E il consumatore resta, come al solito, schiacciato da protezionismo e paternalismo

27 Ottobre 2014

IBL

Argomenti / Diritto e Regolamentazione

Nei giorni scorsi, la Camera ha approvato una misura che innalza dal 12% al 20% il contenuto minimo di frutta prescritto per bibite come le aranciate. Un’analoga previsione del decreto Balduzzi del 2012 era stata bocciata dalla Commissione Europea; ma le cattive idee sono spesso le più persistenti. 

La norma persegue una duplice ispirazione. In primo luogo, vi sarebbe un intento di tutela della salute dei consumatori. Tuttavia, non esiste alcuna evidenza del preteso beneficio derivante da una maggior quota di succo di frutta; è, anzi, plausibile che – per limitare l’impatto della riformulazione sul sapore della bevanda – tale incremento dovrà essere bilanciato da un più intenso utilizzo di zuccheri, l’altro spauracchio del legislatore in materia di soft drink.
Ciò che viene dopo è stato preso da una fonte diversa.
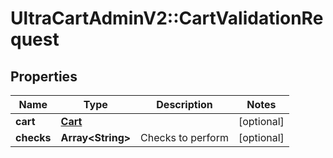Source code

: # UltraCartAdminV2::CartValidationRequest

## Properties
Name | Type | Description | Notes
------------ | ------------- | ------------- | -------------
**cart** | [**Cart**](Cart.md) |  | [optional] 
**checks** | **Array&lt;String&gt;** | Checks to perform | [optional] 



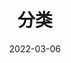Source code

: ---
title: "分类"
date: 2022-03-06
layout: "archives"
slug: "categories"
menu:
    main:
        weight: 2
        params: 
            icon: archives
---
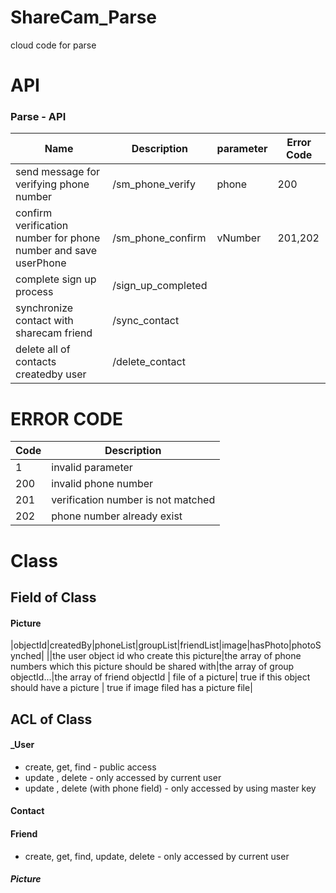 # ShareCam_Parse

cloud code for parse


# API 

### Parse - API

| Name | Description| parameter |Error Code |
| ------------- | ----------- | ----------- |----------- |
| send message for verifying phone number | /sm_phone_verify| phone | 200 |
| confirm verification number for phone number and save userPhone |  /sm_phone_confirm| vNumber | 201,202 |
| complete sign up process | /sign_up_completed | | | 
| synchronize contact with sharecam friend | /sync_contact | | |
| delete all of contacts createdby user | /delete_contact | | |

# ERROR CODE

| Code | Description| 
| ------------- | ----------- |
| 1 |  invalid parameter   |
| 200 | invalid phone number |
| 201 | verification number is not matched |
| 202 | phone number already exist |

# Class
## Field of Class

#### Picture
|objectId|createdBy|phoneList|groupList|friendList|image|hasPhoto|photoSynched|
||the user object id who create this picture|the array of phone numbers which this picture should be shared with|the array of group objectId...|the array of friend objectId | file of a picture| true if this object should have a picture | true if image filed has a picture file|

## ACL of Class

#### _User
- create, get, find  - public access
- update , delete - only accessed by current user
- update , delete (with phone field) - only accessed by using master key 

#### Contact

#### Friend
- create, get, find, update, delete - only accessed by current user

##### Picture



  
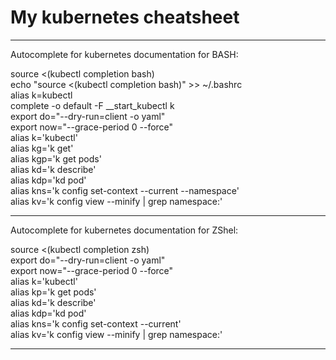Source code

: # My kubernetes cheatsheet

--------------------------------

Autocomplete for kubernetes documentation for BASH:


source <(kubectl completion bash)  
echo "source <(kubectl completion bash)" >> ~/.bashrc  
alias k=kubectl  
complete -o default -F __start_kubectl k  
export do="--dry-run=client -o yaml"  
export now="--grace-period 0 --force"  
alias k='kubectl'  
alias kg='k get'  
alias kgp='k get pods'  
alias kd='k describe'  
alias kdp='kd pod'  
alias kns='k config set-context --current --namespace'  
alias kv='k config view --minify | grep namespace:'  

--------------------------------

Autocomplete for kubernetes documentation for ZShel:

source <(kubectl completion zsh)  
export do="--dry-run=client -o yaml"  
export now="--grace-period 0 --force"  
alias k='kubectl'  
alias kp='k get pods'  
alias kd='k describe'  
alias kdp='kd pod'  
alias kns='k config set-context --current'  
alias kv='k config view --minify | grep namespace:'  

--------------------------------
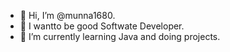 - 👋 Hi, I’m @munna1680.
- 👀 I wantto be good Softwate Developer.
- 🌱 I’m currently learning Java and doing projects.

<!---
munna1680/munna1680 is a ✨ special ✨ repository because its `README.md` (this file) appears on your GitHub profile.
You can click the Preview link to take a look at your changes.
--->
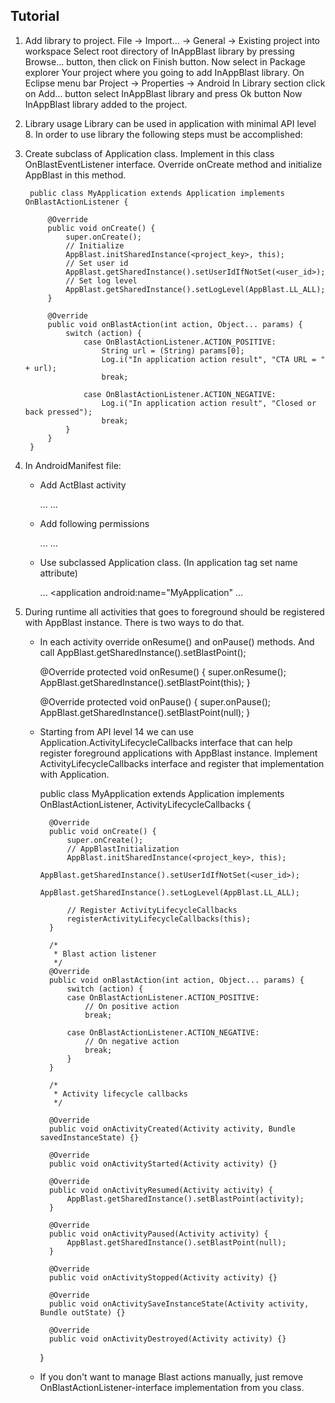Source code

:## Tutorial

1. Add library to project.
	File -> Import… -> General -> Existing project into workspace
	Select root directory of InAppBlast library by pressing Browse… button, then click on Finish button.
	Now select in Package explorer Your project where you going to add InAppBlast library. On Eclipse menu bar Project -> Properties -> Android 
	In Library section click on Add… button select InAppBlast library and press Ok button
	Now InAppBlast library added to the project.

2.  Library usage
	Library can be used in application with minimal API level 8. 
	In order to use library the following steps must be accomplished:

3. Create subclass of Application class. Implement in this class OnBlastEventListener interface. Override onCreate method and initialize AppBlast in this method.

		public class MyApplication extends Application implements OnBlastActionListener {
			    
			@Override
			public void onCreate() {
				super.onCreate();
				// Initialize
				AppBlast.initSharedInstance(<project_key>, this);
				// Set user id
				AppBlast.getSharedInstance().setUserIdIfNotSet(<user_id>);
				// Set log level
				AppBlast.getSharedInstance().setLogLevel(AppBlast.LL_ALL);
			}
			    
			@Override
			public void onBlastAction(int action, Object... params) {
				switch (action) {
					case OnBlastActionListener.ACTION_POSITIVE:
						String url = (String) params[0];
						Log.i("In application action result", "CTA URL = " + url);
						break;

					case OnBlastActionListener.ACTION_NEGATIVE:
						Log.i("In application action result", "Closed or back pressed");
						break;
				}	 
			}
		}

4. In AndroidManifest file:
	- Add ActBlast activity 

		...
		<activity android:name="com.inappblast.ActBlast"></activity>
		...

	- Add following permissions 

		...
		<uses-permission android:name="android.permission.ACCESS_WIFI_STATE"/>
		<uses-permission android:name="android.permission.INTERNET"/>
		...

	- Use subclassed Application class. (In application tag set name attribute) 

		...
		<application android:name="MyApplication"
		...

5. During runtime all activities that goes to foreground should be registered with AppBlast instance. There is two ways to do that.
	- In each activity override onResume() and onPause() methods. And call AppBlast.getSharedInstance().setBlastPoint();

		@Override
		protected void onResume() {
			super.onResume();
			AppBlast.getSharedInstance().setBlastPoint(this);
		}

		@Override
		protected void onPause() {
			super.onPause();
			AppBlast.getSharedInstance().setBlastPoint(null);
		}

	- Starting from API level 14 we can use Application.ActivityLifecycleCallbacks interface that can help register foreground applications with AppBlast instance. Implement ActivityLifecycleCallbacks interface and register that implementation with Application.

		public class MyApplication extends Application implements OnBlastActionListener, ActivityLifecycleCallbacks {

			@Override
			public void onCreate() {
				super.onCreate();
				// AppBlastInitialization
				AppBlast.initSharedInstance(<project_key>, this);
				AppBlast.getSharedInstance().setUserIdIfNotSet(<user_id>);
				AppBlast.getSharedInstance().setLogLevel(AppBlast.LL_ALL);

				// Register ActivityLifecycleCallbacks
				registerActivityLifecycleCallbacks(this);
			}

			/*
			 * Blast action listener
			 */
			@Override
			public void onBlastAction(int action, Object... params) {
				switch (action) {
				case OnBlastActionListener.ACTION_POSITIVE:
					// On positive action
					break;

				case OnBlastActionListener.ACTION_NEGATIVE:
					// On negative action
					break;
				}
			}

			/*
			 * Activity lifecycle callbacks
			 */

			@Override
			public void onActivityCreated(Activity activity, Bundle savedInstanceState) {}

			@Override
			public void onActivityStarted(Activity activity) {}

			@Override
			public void onActivityResumed(Activity activity) {
				AppBlast.getSharedInstance().setBlastPoint(activity);
			}

			@Override
			public void onActivityPaused(Activity activity) {
				AppBlast.getSharedInstance().setBlastPoint(null);
			}

			@Override
			public void onActivityStopped(Activity activity) {}

			@Override
			public void onActivitySaveInstanceState(Activity activity, Bundle outState) {}

			@Override
			public void onActivityDestroyed(Activity activity) {}
		}

	- If you don't want to manage Blast actions manually, just remove OnBlastActionListener-interface implementation from you class.
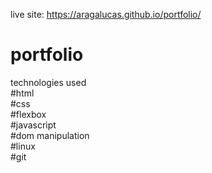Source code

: live site: https://aragalucas.github.io/portfolio/
# portfolio <br>
technologies used <br>
#html <br>
#css <br>
#flexbox <br>
#javascript <br>
#dom manipulation <br>
#linux <br>
#git
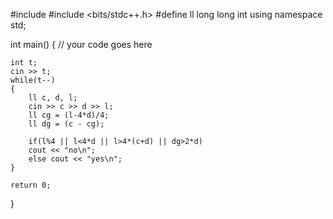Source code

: #include <iostream>
#include <bits/stdc++.h>
#define ll long long int
using namespace std;

int main() {
	// your code goes here
	
	int t;
	cin >> t;
	while(t--)
	{
	    ll c, d, l;
	    cin >> c >> d >> l;
	    ll cg = (l-4*d)/4;
	    ll dg = (c - cg);
	    
	    if(l%4 || l<4*d || l>4*(c+d) || dg>2*d)
	    cout << "no\n";
	    else cout << "yes\n";
	}
	
	return 0;
}
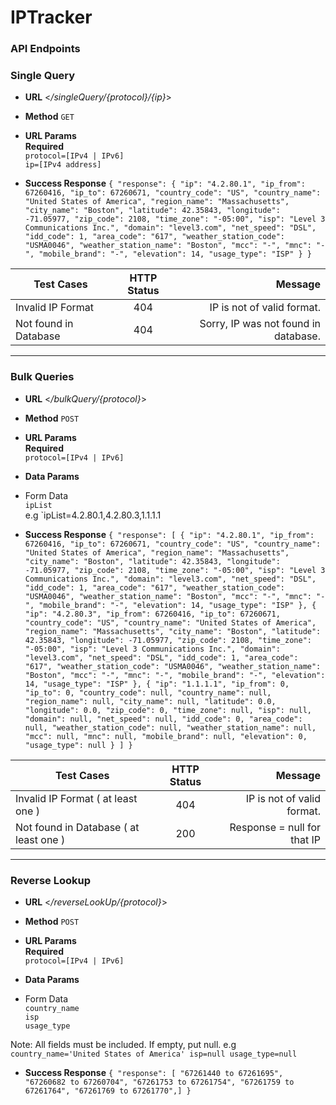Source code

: # IPTracker
### API Endpoints

### Single Query 
* **URL**
<_/singleQuery/{protocol}/{ip}_>

* **Method** 
`GET`

* **URL Params** <br/>
**Required**  <br/>
`protocol=[IPv4 | IPv6]`<br/>
`ip=[IPv4 address]`

* **Success Response** 
`{
    "response": {
        "ip": "4.2.80.1",
        "ip_from": 67260416,
        "ip_to": 67260671,
        "country_code": "US",
        "country_name": "United States of America",
        "region_name": "Massachusetts",
        "city_name": "Boston",
        "latitude": 42.35843,
        "longitude": -71.05977,
        "zip_code": 2108,
        "time_zone": "-05:00",
        "isp": "Level 3 Communications Inc.",
        "domain": "level3.com",
        "net_speed": "DSL",
        "idd_code": 1,
        "area_code": "617",
        "weather_station_code": "USMA0046",
        "weather_station_name": "Boston",
        "mcc": "-",
        "mnc": "-",
        "mobile_brand": "-",
        "elevation": 14,
        "usage_type": "ISP"
    }
}`


| Test Cases      | HTTP Status         | Message  |
| ------------- |:-------------:| -----:|
| Invalid IP Format | 404 | IP is not of valid format. |
| Not found in Database     | 404      | Sorry, IP was not found in database. |

----
### Bulk Queries 
* **URL**
<_/bulkQuery/{protocol}_>

* **Method** 
`POST`


* **URL Params** <br/>
**Required**  <br/>
`protocol=[IPv4 | IPv6]`<br/>

* **Data Params**
* Form Data <br/>
`ipList` <br/> 
e.g `ipList=4.2.80.1,4.2.80.3,1.1.1.1 

* **Success Response** 
`{
    "response": [
        {
            "ip": "4.2.80.1",
            "ip_from": 67260416,
            "ip_to": 67260671,
            "country_code": "US",
            "country_name": "United States of America",
            "region_name": "Massachusetts",
            "city_name": "Boston",
            "latitude": 42.35843,
            "longitude": -71.05977,
            "zip_code": 2108,
            "time_zone": "-05:00",
            "isp": "Level 3 Communications Inc.",
            "domain": "level3.com",
            "net_speed": "DSL",
            "idd_code": 1,
            "area_code": "617",
            "weather_station_code": "USMA0046",
            "weather_station_name": "Boston",
            "mcc": "-",
            "mnc": "-",
            "mobile_brand": "-",
            "elevation": 14,
            "usage_type": "ISP"
        },
        {
            "ip": "4.2.80.3",
            "ip_from": 67260416,
            "ip_to": 67260671,
            "country_code": "US",
            "country_name": "United States of America",
            "region_name": "Massachusetts",
            "city_name": "Boston",
            "latitude": 42.35843,
            "longitude": -71.05977,
            "zip_code": 2108,
            "time_zone": "-05:00",
            "isp": "Level 3 Communications Inc.",
            "domain": "level3.com",
            "net_speed": "DSL",
            "idd_code": 1,
            "area_code": "617",
            "weather_station_code": "USMA0046",
            "weather_station_name": "Boston",
            "mcc": "-",
            "mnc": "-",
            "mobile_brand": "-",
            "elevation": 14,
            "usage_type": "ISP"
        },
        {
            "ip": "1.1.1.1",
            "ip_from": 0,
            "ip_to": 0,
            "country_code": null,
            "country_name": null,
            "region_name": null,
            "city_name": null,
            "latitude": 0.0,
            "longitude": 0.0,
            "zip_code": 0,
            "time_zone": null,
            "isp": null,
            "domain": null,
            "net_speed": null,
            "idd_code": 0,
            "area_code": null,
            "weather_station_code": null,
            "weather_station_name": null,
            "mcc": null,
            "mnc": null,
            "mobile_brand": null,
            "elevation": 0,
            "usage_type": null
        }
    ]
}`

| Test Cases       | HTTP Status         | Message  |
| ------------- |:-------------:| -----:|
| Invalid IP Format ( at least one )  | 404 | IP is not of valid format.  |
| Not found in Database ( at least one )    | 200 | Response = null for that IP |

----
### Reverse Lookup 
* **URL**
<_/reverseLookUp/{protocol}_>

* **Method** 
`POST`


* **URL Params** <br/>
**Required**  <br/>
`protocol=[IPv4 | IPv6]`<br/>

* **Data Params**
* Form Data <br/>
`country_name` <br/> 
`isp` <br/> 
`usage_type` <br/>

Note: All fields must be included. If empty, put null. 
e.g `country_name='United States of America' isp=null usage_type=null`


* **Success Response** 
`{
    "response": [
        "67261440 to 67261695",
        "67260682 to 67260704",
        "67261753 to 67261754",
        "67261759 to 67261764",
        "67261769 to 67261770",]
 }`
Il secondo obiettivo del provvedimento è quello di sostenere la produzione agricola italiana, che subisce la pressione competitiva degli altri paesi mediterranei. Anche in questo caso, però, difficilmente i risultati si allineeranno alle intenzioni: se il vincolo influirà sulle scelte di approvvigionamento, sarà proprio per esasperare la convenienza dei produttori dal prezzo più competitivo, a fronte della maggior quantità acquistata. Inoltre, dal momento che, come ovvio, il requisito del contenuto minimo si applica unicamente ai produttori stabiliti in Italia, c’è da temere una spinta autolesionistica alla delocalizzazione, proprio a danno dei produttori agricoli, il cui bacino d’interesse si restringerà ulteriormente, e del sistema produttivo nel suo complesso.

L’interesse del consumatore ne esce mortificato due volte: dal motivo protezionistico, che restringerà l’offerta, e da quello paternalistico, che calpesterà la domanda. Il mercato già offre numerose e varie bevande del genere che il legislatore sembra approvare: si chiamano succhi di frutta; se il consumatore rivolge altrove la propria attenzione non è certo per mancanza di scelta, bensì perché, talora, egli desidera un prodotto differente per concezione e fruizione. L’intervento sul contenuto minimo di frutta, volto a proteggere i produttori e i consumatori nostrani, rischia di nuocere a questi e a quelli. Conseguenze inintenzionali: le arance quotidiane del legislatore improvvido.